I agree with the other posters. Your Mom is probably better off where
she is. In addition to the other factors already mentioned, I'd like to
add a few more to the list of problems that she would face if you
brought her to your home.

1. You'll need to find doctors in your area that can handle her
oncologic problems, disease symptoms, and pain management. If she has
good medical care where she is, you may have trouble finding equally
good care in your area. Even if you can find good people who are
willing to take her on, it's sometimes better to use a doctor that
already knows a patient than to bring in a new guy for whom your mother
has never been a patient and won't be a patient for long, and expect him
to focus very well on her.

2. You'll probably need hospice care wherever she lives. It will be
tremendously difficult for you just handle her routine needs 24 hours a
day. If she needs injections, IV, or other medical procedures to keep
her comfortable, it will be best if she has a nurse handy. She may need
a hospital bed, a wheel chair, monitoring devices, specialized drugs,
and other equipment that you don't have.

3. Bringing her home on a five hour journey could be problematic. It
may be very difficult for her to travel that far in a car. It may
weaken her further. There could be some difficult incidents in the car.
An ambulance would cost a fortune and might still be problematic.
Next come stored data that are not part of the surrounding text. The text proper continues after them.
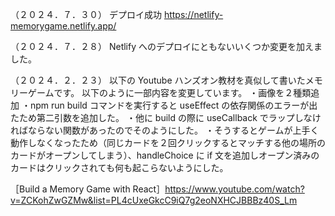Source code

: （２０２４．７．３０）
デプロイ成功
https://netlify-memorygame.netlify.app/

（２０２４．７．２８）
Netlify へのデプロイにともないいくつか変更を加えました。

（２０２４．２．２３）
以下の Youtube ハンズオン教材を真似して書いたメモリーゲームです。
以下のように一部内容を変更しています。
・画像を２種類追加
・npm run build コマンドを実行すると useEffect の依存関係のエラーが出たため第二引数を追加した。
・他に build の際に useCallback でラップしなければならない関数があったのでそのようにした。
・そうするとゲームが上手く動作しなくなったため（同じカードを２回クリックするとマッチする他の場所のカードがオープンしてしまう）、handleChoice に if 文を追加しオープン済みのカードはクリックされても何も起こらないようにした。

［Build a Memory Game with React］https://www.youtube.com/watch?v=ZCKohZwGZMw&list=PL4cUxeGkcC9iQ7g2eoNXHCJBBBz40S_Lm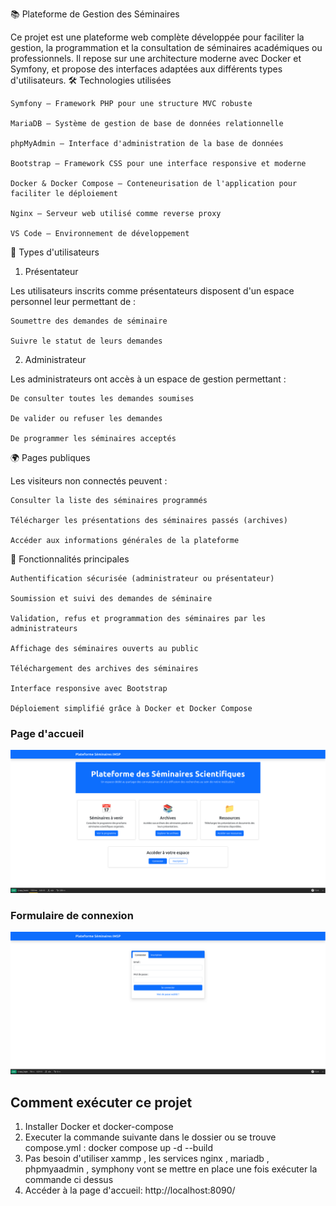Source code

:📚 Plateforme de Gestion des Séminaires

Ce projet est une plateforme web complète développée pour faciliter la gestion, la programmation et la consultation de séminaires académiques ou professionnels. Il repose sur une architecture moderne avec Docker et Symfony, et propose des interfaces adaptées aux différents types d'utilisateurs.
🛠️ Technologies utilisées

    Symfony – Framework PHP pour une structure MVC robuste

    MariaDB – Système de gestion de base de données relationnelle

    phpMyAdmin – Interface d'administration de la base de données

    Bootstrap – Framework CSS pour une interface responsive et moderne

    Docker & Docker Compose – Conteneurisation de l'application pour faciliter le déploiement

    Nginx – Serveur web utilisé comme reverse proxy

    VS Code – Environnement de développement

👤 Types d'utilisateurs
1. Présentateur

Les utilisateurs inscrits comme présentateurs disposent d'un espace personnel leur permettant de :

    Soumettre des demandes de séminaire

    Suivre le statut de leurs demandes

2. Administrateur

Les administrateurs ont accès à un espace de gestion permettant :

    De consulter toutes les demandes soumises

    De valider ou refuser les demandes

    De programmer les séminaires acceptés

🌍 Pages publiques

Les visiteurs non connectés peuvent :

    Consulter la liste des séminaires programmés

    Télécharger les présentations des séminaires passés (archives)

    Accéder aux informations générales de la plateforme

🚀 Fonctionnalités principales

    Authentification sécurisée (administrateur ou présentateur)

    Soumission et suivi des demandes de séminaire

    Validation, refus et programmation des séminaires par les administrateurs

    Affichage des séminaires ouverts au public

    Téléchargement des archives des séminaires

    Interface responsive avec Bootstrap

    Déploiement simplifié grâce à Docker et Docker Compose

### Page d'accueil
![Page d'accueil](images/pade_Accueil.png)

### Formulaire de connexion
![Login](images/Connexion.png)

## Comment exécuter ce projet

1. Installer Docker et docker-compose
2. Executer la commande suivante dans le dossier ou se trouve compose.yml : docker compose up -d --build
3. Pas besoin d'utiliser xammp , les services nginx , mariadb , phpmyaadmin , symphony vont se mettre en place une fois exécuter la commande ci dessus
4. Accéder à la page d'accueil: http://localhost:8090/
4. If she only has weeks to live, all of this is impossible. It will be
a big hassle for both you and her. Even if she has months to live, it
will be problematic.

5. As she gets closer to the end she may spend a great deal of time
sleeping, either due to the ravages of the disease or the effects of the
pain killers required to keep down her suffering. She won't care where
she is.

Since she is 85 years old, her ability to fight the disease is probably
very poor. Since she has AD, her difficulty in communicating with her
doctor may have delayed the diagnosis until she was pretty far advanced.
So there may be a greater likelihood of "weeks" than "months".

I recommend that you leave her where she is and make plans for a number
of trips to see her. If she is able to talk on the telephone and would
like to do that, then also spend time with her by phone.

If your sister is handling any day to day needs, co-ordinate with her.
Perhaps you can plan to visit your Mom at times when your sister needs
to be away from home or just needs a break. Anything you can do for
your sister during this period is a big plus.

I also recommend that you not be too depressed about this. Things are
under control. Put your energy into whatever you can do for her without
bringing her to your home.

My best wishes for you, your Mom, and your family.

Alan

My mom passed away about 18 months ago in a nursing home. Dad was
taking care of her at home the best he could, the he got Lymphoma and
we had to move her to a nursing home. We tried to take care of her at
home for a while, but it is a monumental task. Mom was reduced to a
wheel chair and wearing depends. It is a 24/7 job and I found it very
hard. The upside for us was that my sister-in-law was a sppech
therapist at a nearby nursing home and was able to get mom in there
quickly.

We found that staff was really good, but they are not going to give
her the one-on-one care she gets at home. Another positive with the
nursing home was that she was around other, similar patients and she
was very sociable in the beginning.

The decisions are not easy, but if she is that close 3-6 months, the
level of care needed will be quite high.

Good luck Randall!

On 2011-06-25 12:20 PM, randall_o wrote to the effect that he wanted to
be with his mother when she died:
(snip)

Two people who are not nurses, one of them with job to keep, would not
be enough staff for 24/7 care. You might manage with a full-time
homecare nurse, the minimum being one.

Let's say you can provide eight hours per day in addition to your job.
Your wife provides another eight.
And if you want a life, then you will be paying for another eight.

It would be much easier to stick with the status quo, and hope that her
doctors do a good job of predicting her dying day, just in case you
really want to do that five hour drive.

And of course, if you still want to rock this boat,
you need your mother's decision.

You can't leave your sister out of the equation, either.

Maybe you can arrange some skype sessions.